Pre-draw adalah gerakan tarikan awal. Pada saat ini sendi bahu, sendi siku dan sendi
pergelangan tangan telah dikunci. Primary-draw atau tarikan utama adalah
gerakan tarikan dari posisi pre-draw sampai tali menyentuh atau menempel dan
sedikit menekan atau mengetat pada bagian dagu, bibir dan hidung dan berakhir
pada posisi penjangkaran. Secondary-draw atau tarikan kedua adalah gerakan
menahan tarikan pada posisi penjangkaran sampai melepas tali (release).

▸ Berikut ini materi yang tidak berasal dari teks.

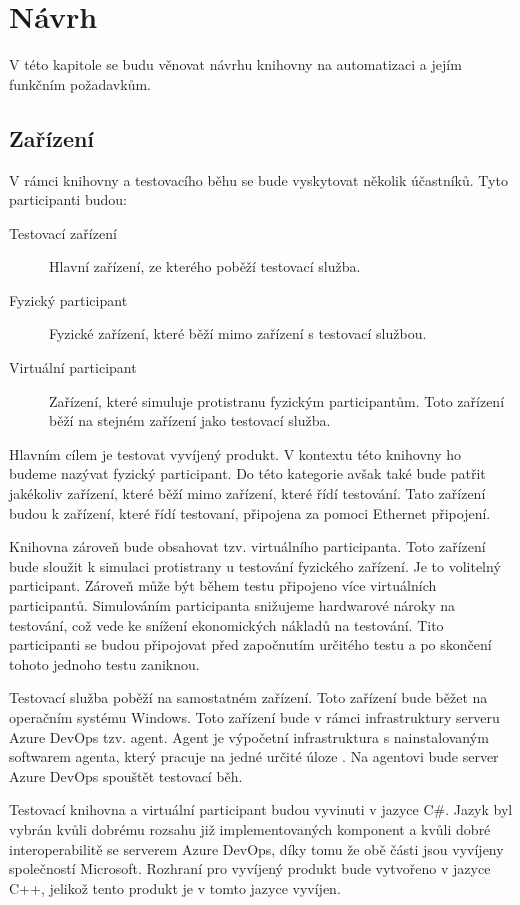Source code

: \chapter{Návrh}

V této kapitole se budu věnovat návrhu knihovny na automatizaci a jejím funkčním požadavkům.

\section{Zařízení}
V rámci knihovny a testovacího běhu se bude vyskytovat několik účastníků. Tyto participanti budou:

\begin{description}
    \item[Testovací zařízení] Hlavní zařízení, ze kterého poběží testovací služba.
    \item[Fyzický participant] Fyzické zařízení, které běží mimo zařízení s testovací službou. 
    \item[Virtuální participant] Zařízení, které simuluje protistranu fyzickým participantům. Toto zařízení běží na stejném zařízení jako testovací služba.
\end{description}

Hlavním cílem je testovat vyvíjený produkt. V kontextu této knihovny ho budeme nazývat fyzický participant. Do této kategorie avšak také bude patřit jakékoliv zařízení, které běží mimo zařízení, které řídí testování. Tato zařízení budou k zařízení, které řídí testovaní, připojena za pomoci Ethernet připojení.

Knihovna zároveň bude obsahovat tzv. virtuálního participanta. Toto zařízení bude sloužit k simulaci protistrany u testování fyzického zařízení. Je to volitelný participant. Zároveň může být během testu připojeno více virtuálních participantů. Simulováním participanta snižujeme hardwarové nároky na testování, což vede ke snížení ekonomických nákladů na testování. Tito participanti se budou připojovat před započnutím určitého testu a po skončení tohoto jednoho testu zaniknou.

Testovací služba poběží na samostatném zařízení. Toto zařízení bude běžet na operačním systému Windows. Toto zařízení bude v rámci infrastruktury serveru Azure DevOps tzv. agent. Agent je výpočetní infrastruktura s nainstalovaným softwarem agenta, který pracuje na jedné určité úloze \cite{agent_docs}. Na agentovi bude server Azure DevOps spouštět testovací běh.

Testovací knihovna a virtuální participant budou vyvinuti v jazyce C\#. Jazyk byl vybrán kvůli dobrému rozsahu již implementovaných komponent a kvůli dobré interoperabilitě se serverem Azure DevOps, díky tomu že obě části jsou vyvíjeny společností Microsoft. Rozhraní pro vyvíjený produkt bude vytvořeno v jazyce C++, jelikož tento produkt je v tomto jazyce vyvíjen.


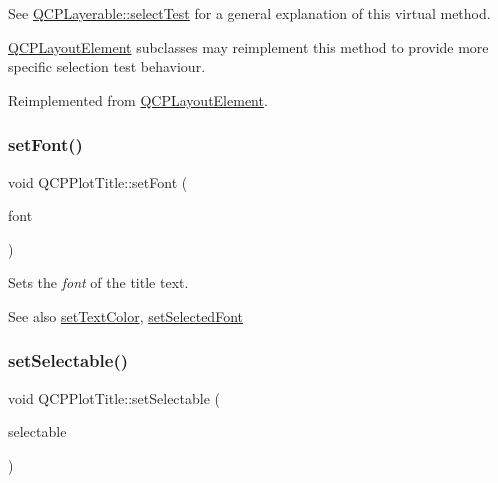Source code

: See \mbox{\hyperlink{class_q_c_p_layerable_a04db8351fefd44cfdb77958e75c6288e}{Q\+C\+P\+Layerable\+::select\+Test}} for a general explanation of this virtual method.

\mbox{\hyperlink{class_q_c_p_layout_element}{Q\+C\+P\+Layout\+Element}} subclasses may reimplement this method to provide more specific selection test behaviour. 

Reimplemented from \mbox{\hyperlink{class_q_c_p_layout_element_a0b96ae0d7bcfa6e38188fcb1e73e143f}{Q\+C\+P\+Layout\+Element}}.

\mbox{\label{class_q_c_p_plot_title_a199fc7170802ea65006c371875349e37}} 
\subsubsection{\texorpdfstring{set\+Font()}{setFont()}}
{\footnotesize\ttfamily void Q\+C\+P\+Plot\+Title\+::set\+Font (\begin{DoxyParamCaption}\item[{const Q\+Font \&}]{font }\end{DoxyParamCaption})}

Sets the {\itshape font} of the title text.

\begin{DoxySeeAlso}{See also}
\mbox{\hyperlink{class_q_c_p_plot_title_a71273e3a0ca6b4c151591b37b9e5ce33}{set\+Text\+Color}}, \mbox{\hyperlink{class_q_c_p_plot_title_a5245980ead999ceed51dbe702d0e3131}{set\+Selected\+Font}} 
\end{DoxySeeAlso}
\mbox{\label{class_q_c_p_plot_title_a8866b07b9fa14877d4cefbf38406c5dd}} 
\subsubsection{\texorpdfstring{set\+Selectable()}{setSelectable()}}
{\footnotesize\ttfamily void Q\+C\+P\+Plot\+Title\+::set\+Selectable (\begin{DoxyParamCaption}\item[{bool}]{selectable }\end{DoxyParamCaption})}

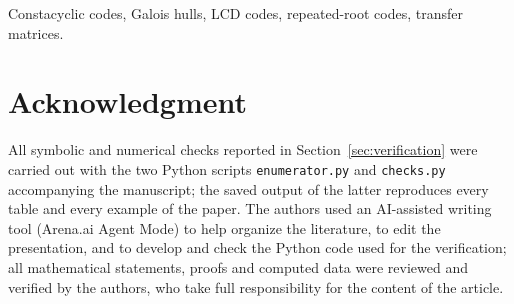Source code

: \documentclass[journal,peerreview]{IEEEtran}
\theoremstyle{definition}
\theoremstyle{remark}
\begin{document}
\begin{IEEEkeywords}
Constacyclic codes, Galois hulls, LCD codes, repeated-root codes, transfer
matrices.
\end{IEEEkeywords}



\section*{Acknowledgment}
All symbolic and numerical checks reported in Section~\ref{sec:verification}
were carried out with the two Python scripts \texttt{enumerator.py} and
\texttt{checks.py} accompanying the manuscript; the saved output of the latter
reproduces every table and every example of the paper.
The authors used an AI-assisted writing tool (Arena.ai Agent Mode) to help
organize the literature, to edit the presentation, and to develop and check the
Python code used for the verification; all mathematical statements, proofs and
computed data were reviewed and verified by the authors, who take full
responsibility for the content of the article.



\end{document}
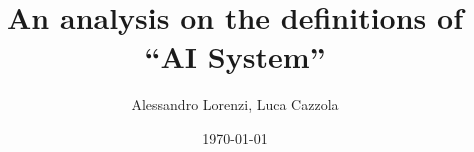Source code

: \documentclass{beamer}
\title[AI System definitions]{An analysis on the definitions of “AI System”} %
\author{Alessandro Lorenzi, Luca Cazzola} %
\institute[UNITN] %
{
University of Trento \\ %
\medskip
}
\date{\today} %
\begin{document}
\begin{frame}
\titlepage %
\end{frame}






\end{document}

5. Menjangkarkan Lengan Penarik
(anchoring)
Menjangkarkan lengan penarik
(anchoring), menurut Damiri, “Gerakan menjangkarkan tangan penarik pada bagian
dagu.” Hal yang harus diperhatikan, yaitu tempat penjangkaran tangan penarik
tali harus tetap sama dan kokoh menempel di bawah dagu, dan harus memungkinkan
terlihatnya bayangan tali pada busur (string alignment). Ada dua jenis penjangkaran,
yaitu penjangkaran di tengah dan penjangkaran di samping. Pada penjangkaran di
tengah, tali menyentuh pada bagian tengah dagu, bibir dan hidung serta tangan
penarik menempel di bawah dagu. Pada penjangkaran di samping, tali menyentuh
pada bagian samping dagu, bibir dan hidung, serta tangan penarik menempel di
bawah dagu.
6. Menahan Sikap Panahan (tighten)
Menahan sikap panahan (tighten),
menurut Damiri, adalah: Suatu keadaan menahan sikap panahan beberapa saat,
setelah penjangkaran dan sebelum anak panah dilepas. Pada saat ini otot-otot
lengan penahan busur dan lengan penarik tali harus berkontraksi agar sikap
panahan tidak berubah. Bersamaan dengan itu pemanah melakukan pembidikan. Jadi
pada saat membidik, sikap pemanah harus tetap dipertahankan.
7. Membidik (Aiming)
Membidik (aiming), menurut Damiri:
“Gerakan mengarahkan atau menempelkan titik alat pembidik (visir) pada tengah
sasaran/titik sasaran.” Pada posisi membidik, posisi badan dari pemanah
diharapkan tidak berubah, kemudian pemanah tidak hanya fokus kepada sasaran
tetapi diutamakan pada teknik, dengan kondisi badan yang relaks fokus akan
lebih baik.
8. Melepas Tali/Panah (release)
Melepas tali/panah (release),
menurut Damiri: “Gerakan melepas tali busur, dengan cara merilekskan jari-jari
penarik tali.” Ada dua cara melepaskan anak panah, yaitu dead release dan
active release. Pada dead release setelah tali lepas, tangan penarik tali tetap
menempel pada dagu seperti sebelum tali lepas. Pada active release, setelah
tali lepas tangan penarik tali bergerak ke belakang menelusuri dagu dan leher
pemanah.
Pelepasan anak panah yang baik
diperlukan untuk memberikan kekuatan penuh dari tali terhadap panah dalam
setiap melepaskan panah yang diinginkan dan untuk mencegah getaran tali yang
tidak diperlukan, yang akan menyebabkan panah berputar. Kesalahan sedikit
apapun pada saat melepaskan anak panah, mengakibatkan dampak yang sangat besar
terhadap sasaran.
9. Menahan Sikap Panahan (after
hold)
Menahan sikap panahan (after hold),
menurut Damiri, “Suatu tindakan untuk mempertahankan sikap panahan sesaat
(beberapa detik) setelah anak panah meninggalkan busur. Tindakan ini
dimaksudkan untuk memudahkan pengontrolan gerak panahan yang dilakukan.”